» **TRY IT**: Lines in the listing below may contain the word "naming". State how many do, and nothing more.

» **ENTRIES SHOWN**:
_ _ _ _

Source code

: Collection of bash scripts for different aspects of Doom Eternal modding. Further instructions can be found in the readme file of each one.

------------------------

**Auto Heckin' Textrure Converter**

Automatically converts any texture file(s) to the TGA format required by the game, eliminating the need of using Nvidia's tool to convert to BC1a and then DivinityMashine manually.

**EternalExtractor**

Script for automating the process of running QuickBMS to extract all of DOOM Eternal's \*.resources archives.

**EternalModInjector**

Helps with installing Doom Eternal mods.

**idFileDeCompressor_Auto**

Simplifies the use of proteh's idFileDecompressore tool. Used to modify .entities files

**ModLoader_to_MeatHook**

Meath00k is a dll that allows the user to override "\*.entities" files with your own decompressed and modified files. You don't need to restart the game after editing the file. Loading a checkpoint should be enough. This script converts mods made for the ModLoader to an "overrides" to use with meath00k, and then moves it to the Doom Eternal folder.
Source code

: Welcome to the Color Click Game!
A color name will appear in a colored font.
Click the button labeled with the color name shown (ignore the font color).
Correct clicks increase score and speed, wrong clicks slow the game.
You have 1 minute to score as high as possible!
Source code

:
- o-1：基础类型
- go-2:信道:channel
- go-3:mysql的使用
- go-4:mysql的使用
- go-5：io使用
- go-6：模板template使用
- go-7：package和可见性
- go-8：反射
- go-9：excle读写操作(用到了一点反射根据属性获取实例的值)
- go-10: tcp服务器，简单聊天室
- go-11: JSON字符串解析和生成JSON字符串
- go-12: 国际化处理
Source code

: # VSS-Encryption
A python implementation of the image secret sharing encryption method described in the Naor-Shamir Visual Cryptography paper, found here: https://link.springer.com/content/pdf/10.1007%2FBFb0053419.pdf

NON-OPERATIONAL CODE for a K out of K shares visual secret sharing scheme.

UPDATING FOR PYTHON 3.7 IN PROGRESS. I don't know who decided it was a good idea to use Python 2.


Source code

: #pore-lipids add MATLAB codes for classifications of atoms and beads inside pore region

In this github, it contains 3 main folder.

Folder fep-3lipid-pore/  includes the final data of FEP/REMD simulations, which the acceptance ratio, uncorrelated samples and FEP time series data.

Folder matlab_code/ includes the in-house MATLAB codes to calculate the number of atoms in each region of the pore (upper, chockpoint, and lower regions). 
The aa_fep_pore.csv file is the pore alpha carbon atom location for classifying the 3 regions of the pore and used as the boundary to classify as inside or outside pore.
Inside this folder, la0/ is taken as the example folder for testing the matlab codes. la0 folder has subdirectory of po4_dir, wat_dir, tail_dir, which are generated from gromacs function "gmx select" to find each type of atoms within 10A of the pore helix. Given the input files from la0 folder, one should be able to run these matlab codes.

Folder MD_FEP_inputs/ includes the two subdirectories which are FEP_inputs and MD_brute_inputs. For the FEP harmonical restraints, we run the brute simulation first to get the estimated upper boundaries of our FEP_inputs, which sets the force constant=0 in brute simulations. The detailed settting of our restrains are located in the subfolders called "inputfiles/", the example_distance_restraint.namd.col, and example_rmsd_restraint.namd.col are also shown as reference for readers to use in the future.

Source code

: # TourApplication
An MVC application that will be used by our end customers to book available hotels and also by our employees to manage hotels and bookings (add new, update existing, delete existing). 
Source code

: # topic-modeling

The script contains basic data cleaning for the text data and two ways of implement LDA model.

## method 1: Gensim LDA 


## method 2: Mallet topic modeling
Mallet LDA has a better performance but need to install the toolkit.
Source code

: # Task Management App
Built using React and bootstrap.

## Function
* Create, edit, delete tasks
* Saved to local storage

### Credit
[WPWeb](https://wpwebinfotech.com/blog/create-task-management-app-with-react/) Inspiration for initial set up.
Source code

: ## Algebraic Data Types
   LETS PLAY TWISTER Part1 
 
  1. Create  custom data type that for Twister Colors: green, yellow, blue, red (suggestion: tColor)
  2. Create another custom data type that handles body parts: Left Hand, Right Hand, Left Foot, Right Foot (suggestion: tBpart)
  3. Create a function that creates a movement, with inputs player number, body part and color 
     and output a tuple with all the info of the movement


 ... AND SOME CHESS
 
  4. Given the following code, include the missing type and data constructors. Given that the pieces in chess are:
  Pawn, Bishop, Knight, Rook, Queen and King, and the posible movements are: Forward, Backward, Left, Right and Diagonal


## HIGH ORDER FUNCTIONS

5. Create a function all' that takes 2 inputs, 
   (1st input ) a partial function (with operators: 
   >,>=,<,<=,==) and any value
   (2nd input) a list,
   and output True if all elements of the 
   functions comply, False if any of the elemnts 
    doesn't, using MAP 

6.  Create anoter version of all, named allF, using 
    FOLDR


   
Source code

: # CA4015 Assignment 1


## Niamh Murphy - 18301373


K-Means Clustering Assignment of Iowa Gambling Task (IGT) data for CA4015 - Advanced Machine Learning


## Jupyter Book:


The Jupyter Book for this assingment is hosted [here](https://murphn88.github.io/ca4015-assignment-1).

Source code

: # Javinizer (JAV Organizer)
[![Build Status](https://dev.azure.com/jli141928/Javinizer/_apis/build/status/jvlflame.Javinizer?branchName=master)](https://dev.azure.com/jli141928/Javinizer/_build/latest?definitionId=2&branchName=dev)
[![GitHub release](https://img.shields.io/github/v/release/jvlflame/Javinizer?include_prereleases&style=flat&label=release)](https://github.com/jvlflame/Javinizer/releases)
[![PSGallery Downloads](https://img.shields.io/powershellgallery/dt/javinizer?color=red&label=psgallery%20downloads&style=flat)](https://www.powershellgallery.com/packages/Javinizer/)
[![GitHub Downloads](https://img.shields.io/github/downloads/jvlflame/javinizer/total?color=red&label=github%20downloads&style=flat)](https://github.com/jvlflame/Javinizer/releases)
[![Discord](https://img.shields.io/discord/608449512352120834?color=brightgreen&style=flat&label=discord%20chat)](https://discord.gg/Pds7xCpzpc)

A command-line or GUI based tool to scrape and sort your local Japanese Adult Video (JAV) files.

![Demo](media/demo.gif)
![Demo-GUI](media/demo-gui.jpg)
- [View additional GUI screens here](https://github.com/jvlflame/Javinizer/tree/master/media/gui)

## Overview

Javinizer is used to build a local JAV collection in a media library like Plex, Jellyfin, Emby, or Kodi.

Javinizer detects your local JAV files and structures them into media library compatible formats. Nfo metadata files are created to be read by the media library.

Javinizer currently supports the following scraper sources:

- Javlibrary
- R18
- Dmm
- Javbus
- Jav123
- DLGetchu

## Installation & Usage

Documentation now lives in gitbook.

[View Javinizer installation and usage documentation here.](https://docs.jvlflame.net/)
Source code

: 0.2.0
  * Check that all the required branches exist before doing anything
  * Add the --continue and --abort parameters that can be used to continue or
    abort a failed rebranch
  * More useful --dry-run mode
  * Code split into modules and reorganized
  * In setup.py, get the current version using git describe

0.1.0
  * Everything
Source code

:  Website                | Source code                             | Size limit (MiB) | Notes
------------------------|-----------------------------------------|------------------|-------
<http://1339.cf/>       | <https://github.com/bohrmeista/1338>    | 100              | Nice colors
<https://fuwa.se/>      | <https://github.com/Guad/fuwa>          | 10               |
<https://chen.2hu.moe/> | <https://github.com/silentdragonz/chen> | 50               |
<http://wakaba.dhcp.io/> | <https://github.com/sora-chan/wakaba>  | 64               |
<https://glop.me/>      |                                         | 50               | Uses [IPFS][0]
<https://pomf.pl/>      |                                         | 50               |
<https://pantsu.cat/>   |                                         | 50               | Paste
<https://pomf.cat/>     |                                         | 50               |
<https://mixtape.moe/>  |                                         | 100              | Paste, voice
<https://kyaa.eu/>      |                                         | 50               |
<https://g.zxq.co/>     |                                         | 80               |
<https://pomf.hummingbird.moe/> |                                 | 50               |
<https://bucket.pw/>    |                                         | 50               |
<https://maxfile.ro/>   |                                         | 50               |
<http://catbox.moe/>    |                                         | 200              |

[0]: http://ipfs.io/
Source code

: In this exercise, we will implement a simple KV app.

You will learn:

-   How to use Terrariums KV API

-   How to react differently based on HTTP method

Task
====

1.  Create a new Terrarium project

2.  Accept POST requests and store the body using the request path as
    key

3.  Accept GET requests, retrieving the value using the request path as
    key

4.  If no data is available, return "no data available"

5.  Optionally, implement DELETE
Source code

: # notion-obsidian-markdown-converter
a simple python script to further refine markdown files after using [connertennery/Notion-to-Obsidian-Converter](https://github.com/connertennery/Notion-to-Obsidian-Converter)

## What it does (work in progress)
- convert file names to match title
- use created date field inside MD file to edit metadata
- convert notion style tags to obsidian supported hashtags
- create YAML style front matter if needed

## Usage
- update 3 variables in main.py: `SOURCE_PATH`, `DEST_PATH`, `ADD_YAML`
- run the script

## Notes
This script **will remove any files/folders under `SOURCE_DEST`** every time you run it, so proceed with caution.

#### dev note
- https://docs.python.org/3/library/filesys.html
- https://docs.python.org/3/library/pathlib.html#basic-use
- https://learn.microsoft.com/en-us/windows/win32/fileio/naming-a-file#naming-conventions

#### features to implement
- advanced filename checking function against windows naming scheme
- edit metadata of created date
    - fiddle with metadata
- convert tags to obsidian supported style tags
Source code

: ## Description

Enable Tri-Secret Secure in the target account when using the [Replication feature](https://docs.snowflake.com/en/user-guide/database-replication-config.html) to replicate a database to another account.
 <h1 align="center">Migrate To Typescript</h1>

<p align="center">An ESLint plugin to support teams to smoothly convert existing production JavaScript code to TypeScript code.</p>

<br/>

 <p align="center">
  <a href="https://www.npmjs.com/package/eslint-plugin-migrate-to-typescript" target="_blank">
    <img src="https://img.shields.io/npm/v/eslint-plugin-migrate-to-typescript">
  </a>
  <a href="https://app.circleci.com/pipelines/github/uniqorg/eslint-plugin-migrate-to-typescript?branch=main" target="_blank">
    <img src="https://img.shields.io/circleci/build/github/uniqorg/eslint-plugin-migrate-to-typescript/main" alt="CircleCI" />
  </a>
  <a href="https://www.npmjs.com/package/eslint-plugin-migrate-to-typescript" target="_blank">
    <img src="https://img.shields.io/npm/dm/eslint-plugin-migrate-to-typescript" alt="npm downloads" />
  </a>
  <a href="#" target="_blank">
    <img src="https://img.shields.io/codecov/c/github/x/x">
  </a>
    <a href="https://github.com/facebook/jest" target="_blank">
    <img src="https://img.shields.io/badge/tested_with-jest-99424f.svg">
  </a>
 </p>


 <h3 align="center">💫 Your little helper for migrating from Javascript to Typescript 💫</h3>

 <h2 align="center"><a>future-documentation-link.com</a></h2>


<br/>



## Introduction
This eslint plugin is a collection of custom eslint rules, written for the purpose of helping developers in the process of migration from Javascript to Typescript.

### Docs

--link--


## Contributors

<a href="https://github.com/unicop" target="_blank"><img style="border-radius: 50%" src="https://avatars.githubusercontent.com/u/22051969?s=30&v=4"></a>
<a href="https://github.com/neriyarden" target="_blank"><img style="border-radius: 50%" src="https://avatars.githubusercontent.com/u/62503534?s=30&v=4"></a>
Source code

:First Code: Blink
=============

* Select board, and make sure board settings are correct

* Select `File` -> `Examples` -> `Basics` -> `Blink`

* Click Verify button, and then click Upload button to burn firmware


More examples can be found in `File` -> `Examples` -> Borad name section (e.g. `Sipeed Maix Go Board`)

_ _ _ _

» **EXERCISE SOLUTION**: 2